Favoriten Michael Leschek und Holger Haulsen fahren bei der 9. Nordeuropäischen E-Mobil-Rallye nur auf Platz sieben

shz.de von
15. Juli 2018, 14:21 Uhr

Erstens kommt es anders und zweitens als man denkt. Als Top-Favoriten waren Michael Leschek und Holger Haulsen von den Motorsportfreunden Idstedt mit dem Stadtwerke Mitsubishi i-MiEV nach Lübeck gereist, mit einem für die beiden enttäuschenden siebten Platz bei der 9. Nordeuropäischen E-Mobil-Rallye kehrten sie zurück.

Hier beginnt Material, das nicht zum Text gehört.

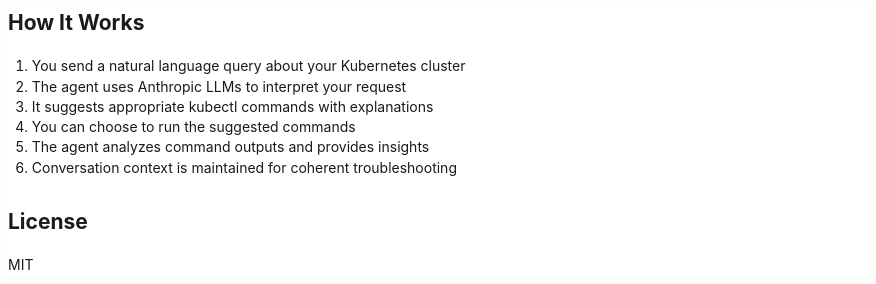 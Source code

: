 ## How It Works

1. You send a natural language query about your Kubernetes cluster
2. The agent uses Anthropic LLMs to interpret your request
3. It suggests appropriate kubectl commands with explanations
4. You can choose to run the suggested commands
5. The agent analyzes command outputs and provides insights
6. Conversation context is maintained for coherent troubleshooting

## License

MIT
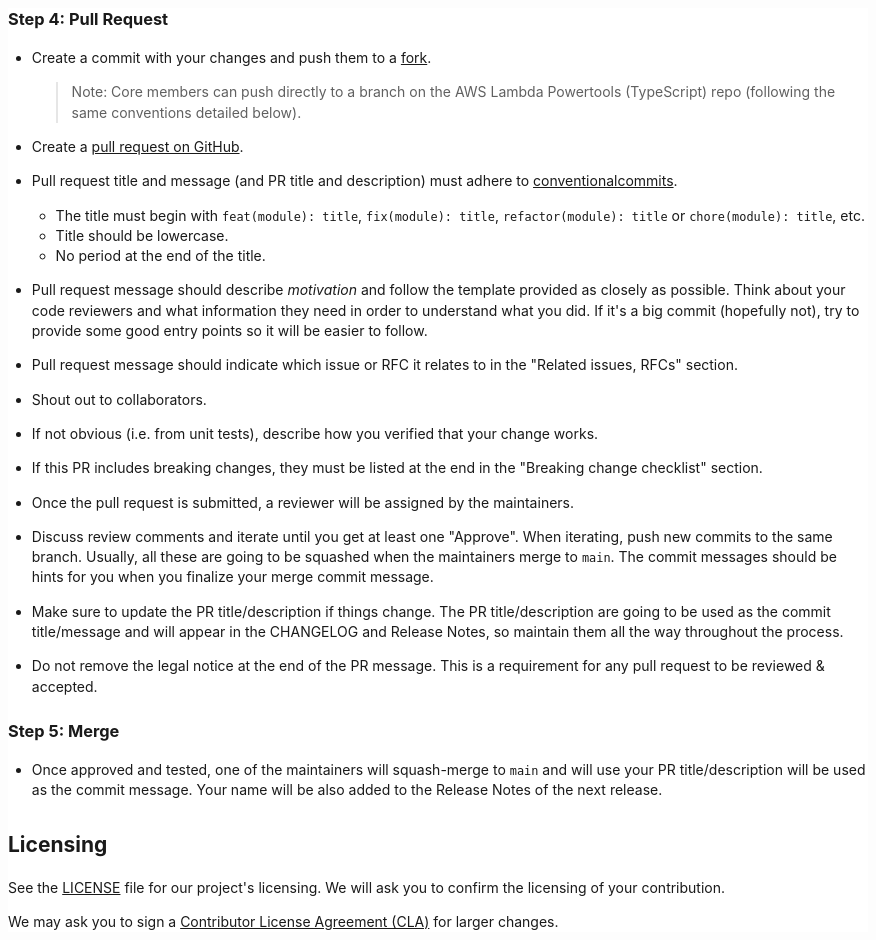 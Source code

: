 ### Step 4: Pull Request

* Create a commit with your changes and push them to a
  [fork](https://docs.github.com/en/get-started/quickstart/fork-a-repo).
  > Note: Core members can push directly to a branch on the AWS Lambda Powertools (TypeScript) repo (following the same conventions detailed below).
* Create a [pull request on GitHub](https://docs.github.com/en/github/collaborating-with-pull-requests/proposing-changes-to-your-work-with-pull-requests/creating-a-pull-request-from-a-fork).

* Pull request title and message (and PR title and description) must adhere to
  [conventionalcommits](https://www.conventionalcommits.org).
  * The title must begin with `feat(module): title`, `fix(module): title`, `refactor(module): title` or
    `chore(module): title`, etc.
  * Title should be lowercase.
  * No period at the end of the title.

* Pull request message should describe _motivation_ and follow the template provided as closely as possible. Think about your code reviewers and what information they need in order to understand what you did. If it's a big commit (hopefully not), try to provide some good entry points so it will be easier to follow.

* Pull request message should indicate which issue or RFC it relates to in the "Related issues, RFCs" section.

* Shout out to collaborators.

* If not obvious (i.e. from unit tests), describe how you verified that your change works.

* If this PR includes breaking changes, they must be listed at the end in the "Breaking change checklist" section.

* Once the pull request is submitted, a reviewer will be assigned by the maintainers.

* Discuss review comments and iterate until you get at least one "Approve". When iterating, push new commits to the
  same branch. Usually, all these are going to be squashed when the maintainers merge to `main`. The commit messages should be hints
  for you when you finalize your merge commit message.

* Make sure to update the PR title/description if things change. The PR title/description are going to be used as the
  commit title/message and will appear in the CHANGELOG and Release Notes, so maintain them all the way throughout the process.

* Do not remove the legal notice at the end of the PR message. This is a requirement for any pull request to be
  reviewed & accepted.

### Step 5: Merge

* Once approved and tested, one of the maintainers will squash-merge to `main` and will use your PR title/description will be used as the commit message. Your name will be also added to the Release Notes of the next release.

## Licensing

See the [LICENSE](LICENSE) file for our project's licensing. We will ask you to confirm the licensing of your contribution.

We may ask you to sign a [Contributor License Agreement (CLA)](http://en.wikipedia.org/wiki/Contributor_License_Agreement) for larger changes.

An den drei Tagen des Wettbewerbes standen 16 Sollzeitprüfungen mit Längen zwischen 50 m und 11 km auf dem Programm. Hinzu kamen 14 Orientierungsetappen und zwei Leistungsprüfungen (je ein Slalom und Beschleunigungsprüfung). Die Leistungsprüfungen wurden nicht zur Gesamtwertung herangezogen, sondern separat gewertet. Die Fahrtstrecke begann auf dem Lübecker Marktplatz, das Etappenziel am Freitag war der Schwedenkai in Kiel, das Ziel am Sonntag im Travemünder Brügmanngarten.

Es sollte sich schnell zeigen, dass die Wiederholung des Gesamtsieges oder ein Platz auf dem Treppchen für das MSF-Team in diesem Jahr nicht möglich war. Bei einigen Prüfungen waren Leschek/Haulsen überaus zufrieden, hier lagen die Abweichungen zum Teil unter einer Sekunde. Dann aber haderten die beiden über erhebliche Differenzen von zwei Sekunden und mehr zur vorgegebenen Sollzeit. Die selbstkritische Fehleranalyse von Copilot Holger Haulsen: „Mit dem Umgang von zwei Stoppuhren und einer neuen Uhr hatte ich einige Male Probleme. So bekamen wir einmal sogar die Maximal-Zeit (fünf Sekunden) aufgebrummt, weil wir das Ziel auf einem Firmengrundstück nicht auf Anhieb gefunden haben.“ Besser in Form zeigte sich Fahrer Michael Leschek. Auf der eng gesteckten Slalom-Leistungsprüfung im Gewerbegebiet von Neustadt/Holstein fuhr er auf Schotter mit einem deutlich unterlegenen Fahrzeug die zweitschnellste Zeit. Der MSF-Pilot bewies sein fahrerisches Können und ebenso die Wendigkeit des Mitsubishi i-MiEV. Mit 67 PS war der Mitsubishi das leistungsschwächste Fahrzeug im Feld. Alle anderen hatten mindestens 92 PS, das stärkste Fahrzeug – ein Tesla Model X – sogar 700 PS. Schneller als die MSFer war ein Team auf einem Renault ZOE mit 92 PS.